Mike Davies http://www.netrhythms.co.uk

THE GARDEN (Janis Haves) - Angelic Music

It's six years now since Janis Haves and husband Geoff released their duo debut, since when he seems to have steeped into the background, acting as producer and guitarist on her 2003 solo album Big Front Door. There's no sign of a Haves & Haves follow up, but the path from the door to the garden has led to a second totally solo outing with Geoff behind the desk once more.

Recorded live, often before the ink of the lyrics had dried on the page, as with its predecessor it's a lovely uncluttered affair, Haves' sweet country girlish voice enfolding a tapestry of pastoral English folk with twinkles of jazz (Sheridan's Bookshop), blues (Twisted Mind) and, on Don't Cry especially, even a suggestion of the pyschfolk of Nico-era Velvets.
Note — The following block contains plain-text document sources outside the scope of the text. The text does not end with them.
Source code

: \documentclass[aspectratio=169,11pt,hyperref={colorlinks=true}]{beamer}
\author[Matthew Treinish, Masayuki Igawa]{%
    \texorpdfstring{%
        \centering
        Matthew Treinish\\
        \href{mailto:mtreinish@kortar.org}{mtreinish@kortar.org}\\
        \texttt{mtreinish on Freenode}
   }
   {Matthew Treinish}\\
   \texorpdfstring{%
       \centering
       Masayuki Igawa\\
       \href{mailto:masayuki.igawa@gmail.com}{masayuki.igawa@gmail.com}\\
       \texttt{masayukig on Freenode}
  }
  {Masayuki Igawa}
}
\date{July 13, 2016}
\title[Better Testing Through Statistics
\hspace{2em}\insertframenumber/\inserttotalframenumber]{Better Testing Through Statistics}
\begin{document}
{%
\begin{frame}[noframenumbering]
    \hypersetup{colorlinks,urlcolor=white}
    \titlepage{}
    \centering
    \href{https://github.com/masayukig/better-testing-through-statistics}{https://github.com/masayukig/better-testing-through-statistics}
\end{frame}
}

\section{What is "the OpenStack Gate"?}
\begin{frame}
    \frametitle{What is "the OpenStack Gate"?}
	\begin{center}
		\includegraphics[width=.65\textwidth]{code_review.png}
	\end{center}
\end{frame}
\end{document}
Again too the songs paint everyday pictures, sometimes dark as on the dysfunctional genetic bloodlines of Christmas In London, achingly poignant on the break up of The Sun Went Down and the distracted widow's guilt of The Self Improvement Song. There's self-expression defiance on the spirited acoustic One Of Us and wistfully knowing insights with the tumbling, hymnal melody of the title track's observation on how life can take you by surprise just when you think you have it under control. A terrible pun I know, but you really should get yourself some aural horticulture.